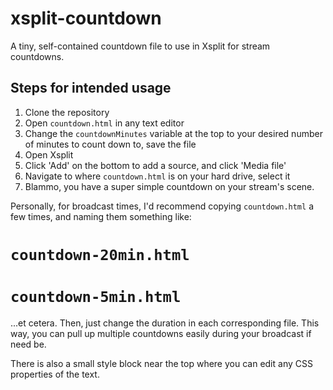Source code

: # xsplit-countdown
A tiny, self-contained countdown file to use in Xsplit for stream countdowns.

## Steps for intended usage
1. Clone the repository
2. Open `countdown.html` in any text editor
3. Change the `countdownMinutes` variable at the top to your desired number of minutes to count down to, save the file
4. Open Xsplit
5. Click 'Add' on the bottom to add a source, and click 'Media file'
6. Navigate to where `countdown.html` is on your hard drive, select it
7. Blammo, you have a super simple countdown on your stream's scene.

Personally, for broadcast times, I'd recommend copying `countdown.html` a few times, and naming them something like:
# `countdown-20min.html`
# `countdown-5min.html`

...et cetera.  Then, just change the duration in each corresponding file.  This way, you can pull up multiple countdowns easily during your broadcast if need be.

There is also a small style block near the top where you can edit any CSS properties of the text.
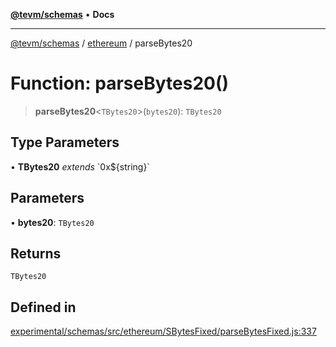 [**@tevm/schemas**](../../README.md) • **Docs**

***

[@tevm/schemas](../../modules.md) / [ethereum](../README.md) / parseBytes20

# Function: parseBytes20()

> **parseBytes20**\<`TBytes20`\>(`bytes20`): `TBytes20`

## Type Parameters

• **TBytes20** *extends* \`0x$\{string\}\`

## Parameters

• **bytes20**: `TBytes20`

## Returns

`TBytes20`

## Defined in

[experimental/schemas/src/ethereum/SBytesFixed/parseBytesFixed.js:337](https://github.com/evmts/tevm-monorepo/blob/main/experimental/schemas/src/ethereum/SBytesFixed/parseBytesFixed.js#L337)
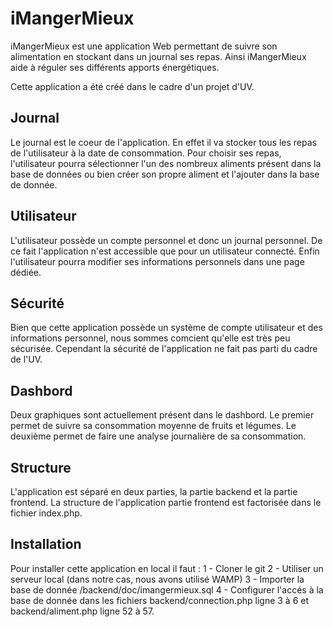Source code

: # iMangerMieux

iMangerMieux est une application Web permettant de suivre son alimentation en stockant dans un journal ses repas.
Ainsi iMangerMieux aide à réguler ses différents apports énergétiques.

Cette application a été créé dans le cadre d'un projet d'UV.

## Journal

Le journal est le coeur de l'application. En effet il va stocker tous les repas de l'utilisateur à la date de consommation.
Pour choisir ses repas, l'utilisateur pourra sélectionner l'un des nombreux aliments présent dans la base de données ou bien créer son propre aliment et l'ajouter dans la base de donnée.

## Utilisateur

L'utilisateur possède un compte personnel et donc un journal personnel. De ce fait l'application n'est accessible que pour un utilisateur connecté. Enfin l'utilisateur pourra modifier ses informations personnels dans une page dédiée.

## Sécurité

Bien que cette application possède un système de compte utilisateur et des informations personnel, nous sommes comcient qu'elle est très peu sécurisée. Cependant la sécurité de l'application ne fait pas parti du cadre de l'UV.

## Dashbord

Deux graphiques sont actuellement présent dans le dashbord.
Le premier permet de suivre sa consommation moyenne de fruits et légumes.
Le deuxième permet de faire une analyse journalière de sa consommation.

## Structure

L'application est séparé en deux parties, la partie backend et la partie frontend.
La structure de l'application partie frontend est factorisée dans le fichier index.php.

## Installation

Pour installer cette application en local il faut :
1 - Cloner le git
2 - Utiliser un serveur local (dans notre cas, nous avons utilisé WAMP)
3 - Importer la base de donnée /backend/doc/imangermieux.sql
4 - Configurer l'accés à la base de donnée dans les fichiers backend/connection.php ligne 3 à 6 et backend/aliment.php ligne 52 à 57.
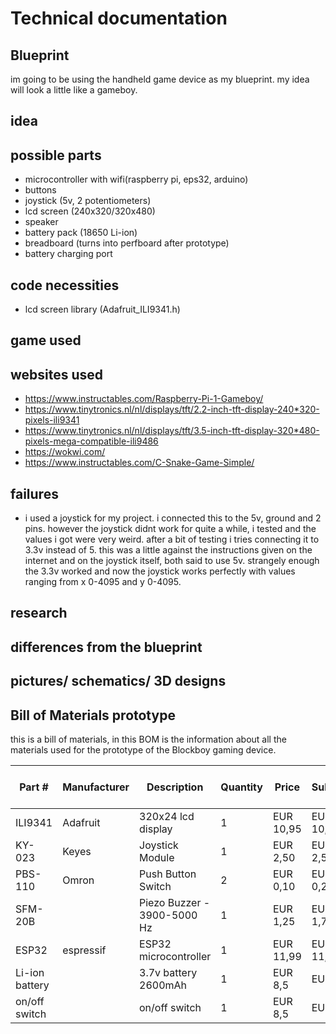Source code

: # Technical documentation

## Blueprint
im going to be using the handheld game device as my blueprint.
my idea will look a little like a gameboy.

## idea

## possible parts
- microcontroller with wifi(raspberry pi, eps32, arduino)
- buttons
- joystick (5v, 2 potentiometers)
- lcd screen (240x320/320x480)
- speaker
- battery pack (18650 Li-ion)
- breadboard (turns into perfboard after prototype)
- battery charging port

## code necessities
- lcd screen library (Adafruit_ILI9341.h)

## game used

## websites used
- https://www.instructables.com/Raspberry-Pi-1-Gameboy/
- https://www.tinytronics.nl/nl/displays/tft/2.2-inch-tft-display-240*320-pixels-ili9341
- https://www.tinytronics.nl/nl/displays/tft/3.5-inch-tft-display-320*480-pixels-mega-compatible-ili9486
- https://wokwi.com/
- https://www.instructables.com/C-Snake-Game-Simple/

## failures
- i used a joystick for my project. i connected this to the 5v, ground and 2 pins. however the joystick didnt work for quite a while, i tested and the values i got were very weird. after a bit of testing i tries connecting it to 3.3v instead of 5. this was a little against the instructions given on the internet and on the joystick itself, both said to use 5v. strangely enough the 3.3v worked and now the joystick works perfectly with values ranging from x 0-4095 and y 0-4095.
## research

## differences from the blueprint

## pictures/ schematics/ 3D designs

## Bill of Materials prototype

this is a bill of materials, in this BOM is the information about all the materials used for the prototype of the Blockboy gaming device.

| Part #            | Manufacturer  | Description                           | Quantity | Price | Subtotal | website for product |
|-------------------|--------------|---------------------------------------|----------|------------------|---------------------|-------------|
| ILI9341          | Adafruit      | 320x24 lcd display       | 1        | EUR 10,95         | EUR 10,95           | [Link](https://www.otronic.nl/nl/mini-oled-display-wit-096-inch-128x64-i2c.html?source=googlebase&gad_source=1&gclid=CjwKCAiA8Lu9BhA8EiwAag16b_Jph9CQv1BluZBvTixQCd91jRLTBniL4Icb1hGrFX4vNJ3XQL2nCBoCqG0QAvD_BwE) |
| KY-023           | Keyes         | Joystick Module                       | 1        | EUR 2,50         | EUR 2,50           | [Link](https://www.otronic.nl/nl/joystick-module.html?source=googlebase&gad_source=1&gclid=CjwKCAiA8Lu9BhA8EiwAag16b5MZ5QAU0AYwHf6ouQHm258bIj7wyNn62JVDe5pnvUKXCRY8AvvwHhoC6jQQAvD_BwE) |
| PBS-110          | Omron         | Push Button Switch                    | 2        | EUR 0,10        | EUR 0,20           | [Link](https://www.tinytronics.nl/nl/schakelaars/manuele-schakelaars/printplaatschakelaars/tactile-pushbutton-switch-momentary-4pin-6*6*5mm) |
| SFM-20B       |         | Piezo Buzzer - 3900-5000 Hz                    | 1        | EUR 1,25         | EUR 1,75           | [Link](https://www.hobbyelectronica.nl/product/piezo-elektronische-zoemer-sfm-20b/?srsltid=AfmBOoqepXgzSYiDPb_LaKaF6STsayvAjp2lHWUVj7OrZ_lj305y2Ww9) |
| ESP32       |  espressif  | ESP32 microcontroller                    | 1        | EUR 11,99         | EUR 11,99           | [Link](https://www.amazon.nl/Diymore-DevKitC-ontwikkelboard-Bluetooth-gesoldeerd/dp/B0CYZVQR27/ref=asc_df_B0CYZVQR27/?tag=nlshogostdde-21&linkCode=df0&hvadid=710076811627&hvpos=&hvnetw=g&hvrand=12382446210197140232&hvpone=&hvptwo=&hvqmt=&hvdev=c&hvdvcmdl=&hvlocint=&hvlocphy=9065289&hvtargid=pla-2316449144058&psc=1&mcid=94e2f1f5db233a70808f378910bfa657&tag=nlshogostdde-21&linkCode=df0&hvadid=710076811627&hvpos=&hvnetw=g&hvrand=12382446210197140232&hvpone=&hvptwo=&hvqmt=&hvdev=c&hvdvcmdl=&hvlocint=&hvlocphy=9065289&hvtargid=pla-2316449144058&psc=1&gad_source=1) |
| Li-ion battery       |         | 3.7v battery 2600mAh                    | 1        | EUR 8,5         | EUR 8,5           | [Link](https://www.kabeldirect.nl/bse-li-on-cr-18650-batterij-3.7v-2600-mah-met-buttontop.html?utm_source=google&utm_medium=cpc&utm_campaign=21258785706&utm_term=&utm_content=&gad_source=1&gclid=CjwKCAjwtdi_BhACEiwA97y8BBGCww185BP_yp-iyhHcYfpdKgjURIKcpcUx2MgjrsxklO7V7wTc2xoC6_8QAvD_BwE) |
|on/off switch      |         | on/off switch                    | 1        | EUR 8,5         | EUR 8,5           | [Link](https://www.allekabels.nl/schakelaar/7303/1063954/wipschakelaar.html?mc=nl-nl&gad_source=1&gclid=CjwKCAjwtdi_BhACEiwA97y8BPgDKUNXh44KNkB61R5MXEbTETz7JjdjLfKD9HY7eCZJWyZE739EeBoCvOwQAvD_BwE) |



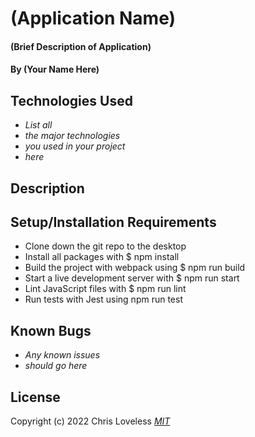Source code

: # (Application Name)

#### (Brief Description of Application)

#### By (Your Name Here)

## Technologies Used

* _List all_
* _the major technologies_
* _you used in your project_
* _here_

## Description

## Setup/Installation Requirements

* Clone down the git repo to the desktop
* Install all packages with $ npm install  
* Build the project with webpack using $ npm run build 
* Start a live development server with $ npm run start
* Lint JavaScript files with $ npm run lint
* Run tests with Jest using npm run test

## Known Bugs

* _Any known issues_
* _should go here_

## License
Copyright (c) 2022 Chris Loveless
_[MIT](https://choosealicense.com/licenses/mit/)_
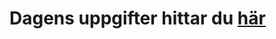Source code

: # Dagens uppgifter hittar du [här](https://github.com/herkommer/TE4-1920-Main/blob/master/daily/20190906.md)
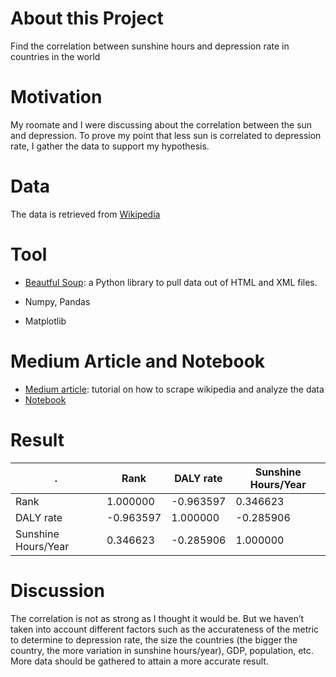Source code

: # About this Project

Find the correlation between sunshine hours and depression rate in countries in the world

# Motivation

My roomate and I were discussing about the correlation between the sun and depression. To prove my point that less sun is correlated to depression rate, I gather the data to support my hypothesis. 

# Data

The data is retrieved from [Wikipedia](https://en.wikipedia.org/wiki/Epidemiology_of_depression)

# Tool

* [Beautful Soup](https://www.crummy.com/software/BeautifulSoup/bs4/doc/): a Python library to pull data out of HTML and XML files. 

* Numpy, Pandas
* Matplotlib

# Medium Article and Notebook
* [Medium article](https://towardsdatascience.com/step-by-step-tutorial-web-scraping-wikipedia-with-beautifulsoup-48d7f2dfa52d?source=friends_link&sk=9d0e6525636b60b7457b658e64889a92): tutorial on how to scrape wikipedia and analyze the data
* [Notebook](https://github.com/khuyentran1401/Web-Scrapping-Wikipedia/blob/master/Web%20scrap%20wikipedia.ipynb)

# Result

. | Rank | DALY rate | Sunshine Hours/Year
------------ |------------ | ------------ | ------------ 
Rank | 1.000000	| -0.963597	| 0.346623
DALY rate	| -0.963597 |	1.000000 | -0.285906
Sunshine Hours/Year |	0.346623 | -0.285906	| 1.000000

# Discussion

The correlation is not as strong as I thought it would be. But we haven’t taken into account different factors such as the accurateness of the metric to determine to depression rate, the size the countries (the bigger the country, the more variation in sunshine hours/year), GDP, population, etc. More data should be gathered to attain a more accurate result.


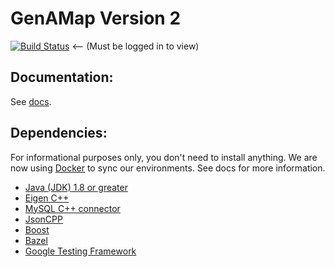 # GenAMap Version 2

[![Build Status](http://ec2-54-152-243-180.compute-1.amazonaws.com:8080/buildStatus/icon?job=GenAMap)](http://ec2-54-152-243-180.compute-1.amazonaws.com:8080/job/GenAMap/) <-- (Must be logged in to view)

## Documentation:
See [docs](https://github.com/blengerich/GenAMap_V2/tree/master/Documentation).


## Dependencies:
For informational purposes only, you don't need to install anything. We are now using [Docker](docker.com) to sync our environments. See docs for more information.

* [Java (JDK) 1.8 or greater](http://www.oracle.com/technetwork/java/javase/downloads/jdk8-downloads-2133151.html)
* [Eigen C++](http://eigen.tuxfamily.org/index.php?title=Main_Page)
* [MySQL C++ connector](http://dev.mysql.com/downloads/connector/cpp/)
* [JsonCPP](https://github.com/open-source-parsers/jsoncpp)
* [Boost](http://www.boost.org/)
* [Bazel](https://github.com/bazelbuild/bazel)
* [Google Testing Framework](https://github.com/google/googletest)

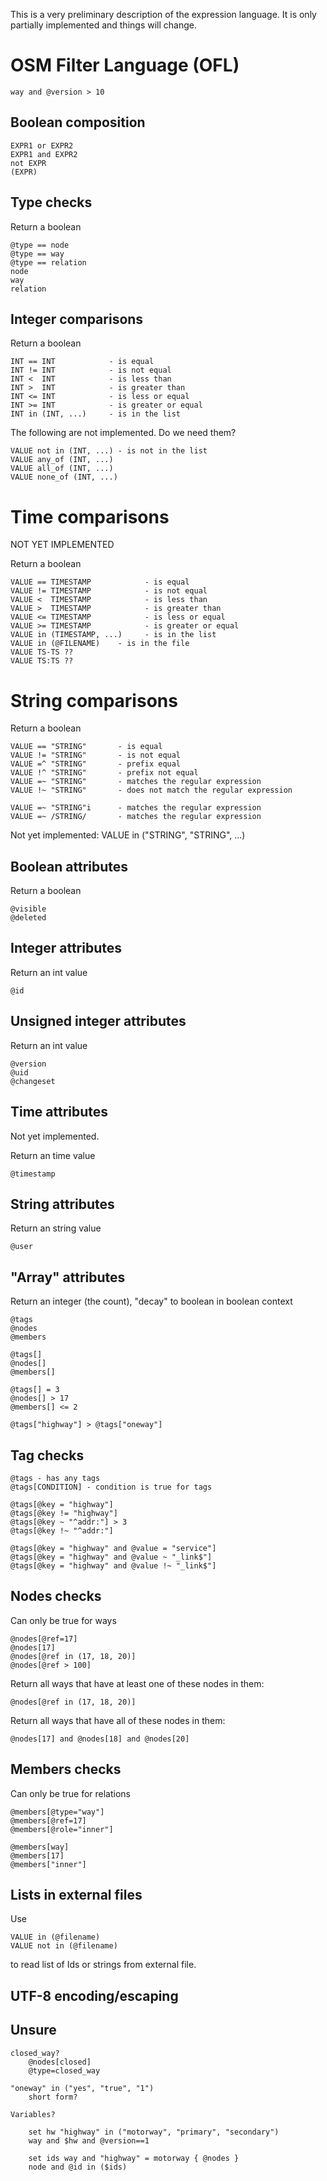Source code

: 
This is a very preliminary description of the expression language. It is only
partially implemented and things will change.

# OSM Filter Language (OFL)

    way and @version > 10


## Boolean composition

    EXPR1 or EXPR2
    EXPR1 and EXPR2
    not EXPR
    (EXPR)


## Type checks

Return a boolean

    @type == node
    @type == way
    @type == relation
    node
    way
    relation


## Integer comparisons

Return a boolean

    INT == INT            - is equal
    INT != INT            - is not equal
    INT <  INT            - is less than
    INT >  INT            - is greater than
    INT <= INT            - is less or equal
    INT >= INT            - is greater or equal
    INT in (INT, ...)     - is in the list

The following are not implemented. Do we need them?

    VALUE not in (INT, ...) - is not in the list
    VALUE any_of (INT, ...)
    VALUE all_of (INT, ...)
    VALUE none_of (INT, ...)

# Time comparisons

NOT YET IMPLEMENTED

Return a boolean

    VALUE == TIMESTAMP            - is equal
    VALUE != TIMESTAMP            - is not equal
    VALUE <  TIMESTAMP            - is less than
    VALUE >  TIMESTAMP            - is greater than
    VALUE <= TIMESTAMP            - is less or equal
    VALUE >= TIMESTAMP            - is greater or equal
    VALUE in (TIMESTAMP, ...)     - is in the list
    VALUE in (@FILENAME)    - is in the file
    VALUE TS-TS ??
    VALUE TS:TS ??

# String comparisons

Return a boolean

    VALUE == "STRING"       - is equal
    VALUE != "STRING"       - is not equal
    VALUE =^ "STRING"       - prefix equal
    VALUE !^ "STRING"       - prefix not equal
    VALUE =~ "STRING"       - matches the regular expression
    VALUE !~ "STRING"       - does not match the regular expression

    VALUE =~ "STRING"i      - matches the regular expression
    VALUE =~ /STRING/       - matches the regular expression

Not yet implemented:
    VALUE in ("STRING", "STRING", ...)

## Boolean attributes

Return a boolean

    @visible
    @deleted

## Integer attributes

Return an int value

    @id


## Unsigned integer attributes

Return an int value

    @version
    @uid
    @changeset


## Time attributes

Not yet implemented.

Return an time value

    @timestamp


## String attributes

Return an string value

    @user


## "Array" attributes

Return an integer (the count), "decay" to boolean in boolean context

    @tags
    @nodes
    @members

    @tags[]
    @nodes[]
    @members[]

    @tags[] = 3
    @nodes[] > 17
    @members[] <= 2

    @tags["highway"] > @tags["oneway"]


## Tag checks

    @tags - has any tags
    @tags[CONDITION] - condition is true for tags

    @tags[@key = "highway"]
    @tags[@key != "highway"]
    @tags[@key ~ "^addr:"] > 3
    @tags[@key !~ "^addr:"]

    @tags[@key = "highway" and @value = "service"]
    @tags[@key = "highway" and @value ~ "_link$"]
    @tags[@key = "highway" and @value !~ "_link$"]


## Nodes checks

Can only be true for ways

    @nodes[@ref=17]
    @nodes[17]
    @nodes[@ref in (17, 18, 20)]
    @nodes[@ref > 100]

Return all ways that have at least one of these nodes in them:

    @nodes[@ref in (17, 18, 20)]

Return all ways that have all of these nodes in them:

    @nodes[17] and @nodes[18] and @nodes[20]


## Members checks

Can only be true for relations

    @members[@type="way"]
    @members[@ref=17]
    @members[@role="inner"]

    @members[way]
    @members[17]
    @members["inner"]


## Lists in external files

Use

    VALUE in (@filename)
    VALUE not in (@filename)

to read list of Ids or strings from external file.


## UTF-8 encoding/escaping

## Unsure

    closed_way?
        @nodes[closed]
        @type=closed_way

    "oneway" in ("yes", "true", "1")
        short form?

    Variables?

        set hw "highway" in ("motorway", "primary", "secondary")
        way and $hw and @version==1

        set ids way and "highway" = motorway { @nodes }
        node and @id in ($ids)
****
> _BRIEF_
When a line in the records above holds "compte", that line is to be reported.

> _RESULT OF THE TASK_
L'utilisateur possède un compte personnel et donc un journal personnel. De ce fait l'application n'est accessible que pour un utilisateur connecté. Enfin l'utilisateur pourra modifier ses informations personnels dans une page dédiée.
Bien que cette application possède un système de compte utilisateur et des informations personnel, nous sommes comcient qu'elle est très peu sécurisée. Cependant la sécurité de l'application ne fait pas parti du cadre de l'UV.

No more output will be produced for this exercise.